Core Concepts
Layerwise EArly STopping (LEAST) is proposed to halt individual layer adaptation during the test time adaptation process to prevent overfitting to new domain samples.
Abstract
The paper introduces Layerwise EArly STopping (LEAST), a novel approach designed specifically for Test Time Adaptation (TTA). To prevent overfitting during TTA, LEAST employs a novel criterion for masking the adaptation of individual layers for a given sample at test time. This is done when the updates of the current sample do not align with those of previously seen samples. The alignment is measured using a novel cosine distance-based criterion, which only requires storing a single copy of the initial model's parameters. Consequently, there is no requirement for access to any supervised labels or validation set, a common necessity in classical early stopping methods.
The key highlights of the paper are:
- LEAST consistently outperforms standard baselines like ERM (no adaptation) and all layers TTA adaptation across multiple datasets, model architectures, and TTA losses.
- LEAST outperforms existing layer selection approaches like AutoRGN and AutoSNR, demonstrating the effectiveness of the layerwise early stopping approach.
- The proposed cosine distance-based criterion for layerwise early stopping without a validation set closely approximates the performance of layerwise early stopping using a validation set.

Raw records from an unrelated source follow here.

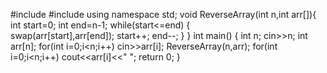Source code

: #include <iostream> 
#include<iomanip>
using namespace std;
void ReverseArray(int n,int arr[]){
    int start=0;
    int end=n-1;
    while(start<=end)
    {   
        swap(arr[start],arr[end]);
        start++;
        end--;
    }
}
int main()
{
int n;
cin>>n;
int arr[n];
for(int i=0;i<n;i++)
cin>>arr[i];
ReverseArray(n,arr);
for(int i=0;i<n;i++)
cout<<arr[i]<<" ";
return 0;
}
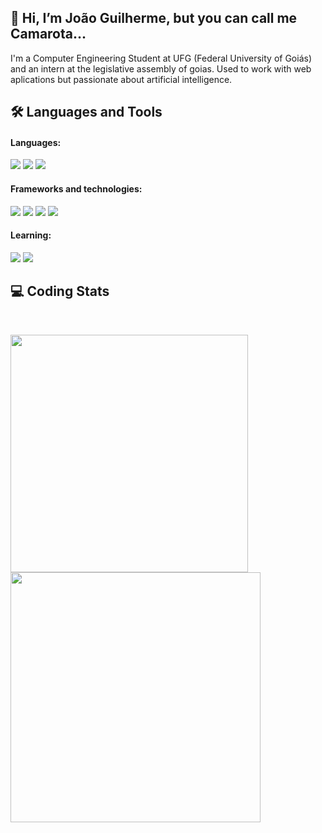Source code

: ## 👋 Hi, I’m João Guilherme, but you can call me Camarota...
I'm a Computer Engineering Student at UFG (Federal University of Goiás) and an intern at the legislative assembly of goias. Used to work with web aplications but passionate about artificial intelligence.

## 🛠 Languages and Tools

#### Languages:
<p align= 'left'>
    <img src='https://img.shields.io/badge/html5-%23E34F26.svg?style=for-the-badge&logo=html5&logoColor=white'>
    <img src='https://img.shields.io/badge/css3-%231572B6.svg?style=for-the-badge&logo=css3&logoColor=white'>
    <img src='https://img.shields.io/badge/ruby-%23CC342D.svg?style=for-the-badge&logo=ruby&logoColor=white'>
</p>

<!---#### Frontend:
<p align= 'left'>
    
</p>--->

#### Frameworks and technologies:

<p align= 'left'>
    <img src='https://img.shields.io/badge/Ruby_on_Rails-CC0000?style=for-the-badge&logo=ruby-on-rails&logoColor=white'>
    <img src='https://img.shields.io/badge/WordPress-%23117AC9.svg?style=for-the-badge&logo=WordPress&logoColor=white'>
    <img src='https://img.shields.io/badge/Swagger-85EA2D?style=for-the-badge&logo=Swagger&logoColor=white'>
    <img src='https://img.shields.io/badge/Docker-2CA5E0?style=for-the-badge&logo=docker&logoColor=white'>
</p>

#### Learning:

<p align= 'left'>
    <img src='https://img.shields.io/badge/javascript%20-%23323330.svg?&style=for-the-badge&logo=javascript&logoColor=%23F7DF1E'>
    <img src='https://img.shields.io/badge/python-3670A0?style=for-the-badge&logo=python&logoColor=ffdd54'>
</p>

## 💻 Coding Stats
<br>
<p align = 'left'>
    <img src='https://github-readme-stats-git-masterrstaa-rickstaa.vercel.app/api?username=camarota-234&show_icons=true&theme=transparent' width='380'>
    <img src='https://github-readme-streak-stats.herokuapp.com/?user=camarota-234&show_icons=true&theme=transparent' width='400'>
</p>



<!---
Camarota-234/Camarota-234 is a ✨ special ✨ repository because its `README.md` (this file) appears on your GitHub profile.
You can click the Preview link to take a look at your changes.
--->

- LEAST effectively balances adapting to the new domain, preventing source forgetting, and managing the computational cost-performance trade-off.
Stats
LEAST outperforms ERM (no adaptation) baseline by 2% overall.
LEAST outperforms all layers TTA adaptation by more than 5% overall.
LEAST consistently demonstrates equivalent or superior performance compared to existing layer selection baselines across all datasets and TTA losses.
Quotes
"Layerwise EArly STopping (LEAST) is proposed to halt individual layer adaptation during the test time adaptation process to prevent overfitting to new domain samples."
"We propose a novel cosine distance-based criterion that can identify the early stopping point from gradient updates without needing a validation set."